Named re-vibe, these teens were preforming a dance style that involves basketballs. Behind them, in the entrance to Yoyogi Park is a gorgeous pine tree, protected for winter by precisely spaced ropes.
Between Asakusa and Ueno is Kappabashi, or Kitchen Town, a great place to buy everything from pots and pans to kitchenware and even the plastic foods restaurants use to advertise their menus outside. I’d seen the giant chef’s head online, but was completely surprised by the red, white and blue teacup balconies across the street and next to the police box.
I bike down a back street to visit my favorite Shin Koenji coffee shop. I pass several temples with well maintained gardens. The long entrance looked particularly elegant on a cold, sunny day. Just to the side of the gate, a plum tree is blooming.
Now that’s a formal entrance to a Buddhist temple in Koenji!
Layers of auto traffic rush towards Shibuya station. Has any global city maintained its aging urban auto infrastructure as thoroughly as Tokyo? Planning wise, Tokyo today can feel like it’s reliving the 1960s, as if nothing has changed in terms of mobility, urban design, and creating maximum value in dense cities.
These lotus flowers look so perfect at night I had to check that they were real. It was charming to see them blowing in the warm summer wind in front of the main temple at Araiyakushi in Nakano. I was even more surprised to realize that this mini-field was growing in a dozen over-sized buckets. Below you can see the entrance to the temple from the street, with lanterns and gates.
It is amazing that this house and tall garden still exist in Tokyo. I love how thick the garden is, and how open the entrance is to the street.

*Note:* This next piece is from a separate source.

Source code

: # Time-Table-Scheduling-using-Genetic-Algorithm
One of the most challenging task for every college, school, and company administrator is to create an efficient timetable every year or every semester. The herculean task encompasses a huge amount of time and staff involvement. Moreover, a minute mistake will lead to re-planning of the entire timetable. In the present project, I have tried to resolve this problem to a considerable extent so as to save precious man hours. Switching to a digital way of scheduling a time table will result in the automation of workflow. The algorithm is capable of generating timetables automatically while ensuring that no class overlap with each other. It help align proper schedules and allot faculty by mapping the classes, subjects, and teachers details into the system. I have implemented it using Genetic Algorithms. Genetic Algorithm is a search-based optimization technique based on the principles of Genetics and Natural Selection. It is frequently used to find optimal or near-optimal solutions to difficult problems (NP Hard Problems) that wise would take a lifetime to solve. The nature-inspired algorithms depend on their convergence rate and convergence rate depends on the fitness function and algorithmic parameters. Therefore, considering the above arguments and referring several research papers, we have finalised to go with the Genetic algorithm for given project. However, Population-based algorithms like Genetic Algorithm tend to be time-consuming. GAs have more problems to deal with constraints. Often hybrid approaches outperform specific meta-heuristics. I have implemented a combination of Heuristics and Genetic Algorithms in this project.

It was raining when @ilynam and Yuki joined me for the first meeting to create a website for the 500 garden database of Japanese gardens outside Japan, a project I am helping Suzuki sensei with this year.
At the entrance to the school, somehow this rainy scene was an apt start for this exciting project where we will mix design, gardens, pixels, and soil. Bringing this knowledge online will be very helpful for people around the world who are interested in knowing about and visiting hundreds of Japanese gardens in dozens of countries. And working with design stars Ian and Yuki, I am confident that we can combine simplicity and beauty in the interface.

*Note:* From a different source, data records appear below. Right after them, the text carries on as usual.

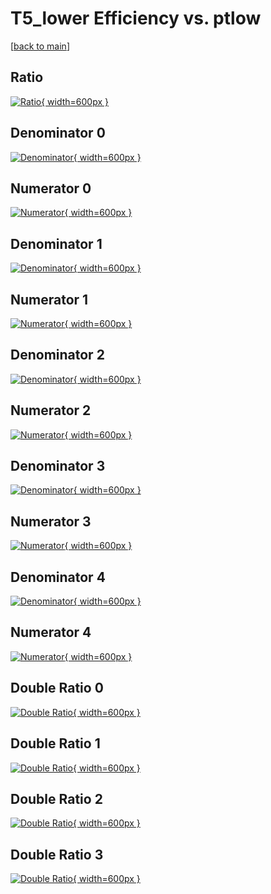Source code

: # T5_lower Efficiency vs. ptlow

[[back to main](./)]



## Ratio

[![Ratio](../mtv/var/T5_lower_base_13_-1_eff_ptlow.png){ width=600px }](../mtv/var/T5_lower_base_13_-1_eff_ptlow.pdf)

## Denominator 0

[![Denominator](../mtv/den/T5_lower_base_13_-1_eff_ptlow_den0.png){ width=600px }](../mtv/den/T5_lower_base_13_-1_eff_ptlow_den0.pdf)

## Numerator 0

[![Numerator](../mtv/num/T5_lower_base_13_-1_eff_ptlow_num0.png){ width=600px }](../mtv/num/T5_lower_base_13_-1_eff_ptlow_num0.pdf)

## Denominator 1

[![Denominator](../mtv/den/T5_lower_base_13_-1_eff_ptlow_den1.png){ width=600px }](../mtv/den/T5_lower_base_13_-1_eff_ptlow_den1.pdf)

## Numerator 1

[![Numerator](../mtv/num/T5_lower_base_13_-1_eff_ptlow_num1.png){ width=600px }](../mtv/num/T5_lower_base_13_-1_eff_ptlow_num1.pdf)

## Denominator 2

[![Denominator](../mtv/den/T5_lower_base_13_-1_eff_ptlow_den2.png){ width=600px }](../mtv/den/T5_lower_base_13_-1_eff_ptlow_den2.pdf)

## Numerator 2

[![Numerator](../mtv/num/T5_lower_base_13_-1_eff_ptlow_num2.png){ width=600px }](../mtv/num/T5_lower_base_13_-1_eff_ptlow_num2.pdf)

## Denominator 3

[![Denominator](../mtv/den/T5_lower_base_13_-1_eff_ptlow_den3.png){ width=600px }](../mtv/den/T5_lower_base_13_-1_eff_ptlow_den3.pdf)

## Numerator 3

[![Numerator](../mtv/num/T5_lower_base_13_-1_eff_ptlow_num3.png){ width=600px }](../mtv/num/T5_lower_base_13_-1_eff_ptlow_num3.pdf)

## Denominator 4

[![Denominator](../mtv/den/T5_lower_base_13_-1_eff_ptlow_den4.png){ width=600px }](../mtv/den/T5_lower_base_13_-1_eff_ptlow_den4.pdf)

## Numerator 4

[![Numerator](../mtv/num/T5_lower_base_13_-1_eff_ptlow_num4.png){ width=600px }](../mtv/num/T5_lower_base_13_-1_eff_ptlow_num4.pdf)

## Double Ratio 0

[![Double Ratio](../mtv/ratio/T5_lower_base_13_-1_eff_ptlow_ratio0.png){ width=600px }](../mtv/ratio/T5_lower_base_13_-1_eff_ptlow_ratio0.pdf)

## Double Ratio 1

[![Double Ratio](../mtv/ratio/T5_lower_base_13_-1_eff_ptlow_ratio1.png){ width=600px }](../mtv/ratio/T5_lower_base_13_-1_eff_ptlow_ratio1.pdf)

## Double Ratio 2

[![Double Ratio](../mtv/ratio/T5_lower_base_13_-1_eff_ptlow_ratio2.png){ width=600px }](../mtv/ratio/T5_lower_base_13_-1_eff_ptlow_ratio2.pdf)

## Double Ratio 3

[![Double Ratio](../mtv/ratio/T5_lower_base_13_-1_eff_ptlow_ratio3.png){ width=600px }](../mtv/ratio/T5_lower_base_13_-1_eff_ptlow_ratio3.pdf)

The banner offering campus tours for new students says, “We are people who scoop. Environmentally active students.” The word sukuu means “scoop” and also “save.”
Omotesando Koffee の入口はとても素敵です。美味しいコーヒーが飲めるだけじゃなくて、小さい庭が四季を感じさせてくれます。春に、桜とモクレンが咲いていて、金属製の花瓶には毎週、違う花がいけてあります。おしゃれなお客さんは三年以上の常連で、バリスタオーナが東京に来る前に、大阪のカフェにも行きました。
This is the lovely entrance to Omotesando Koffee. It would be enough just being one of Tokyo’s best espresso coffee bars. O K also sells a single pastry that is eggy and square and incomparable. And O K has a micro-garden that is incredibly charming, with many traditional Japanese plants including maple and a lovely drooping cherry tree with long stemmed flowers.
The fashionable gentleman in the photo explained to me that he used to drink coffee at the Osaka coffee bar run by the same owner, before he moved to Tokyo three years ago. In the foreground is a lovely, metal sculpture and flower vase with understated petals.
Visiting Omotesando Koffee you feel like you’re on a country lane, not in the middle of a mega-city.
Less than one week later, it feels like a spring afternoon. Tokyo becomes oddly quiet during heavy snowfall. Fewer cars, fewer people outside. This cherry tree outside my local elementary school will be blooming in just one more month.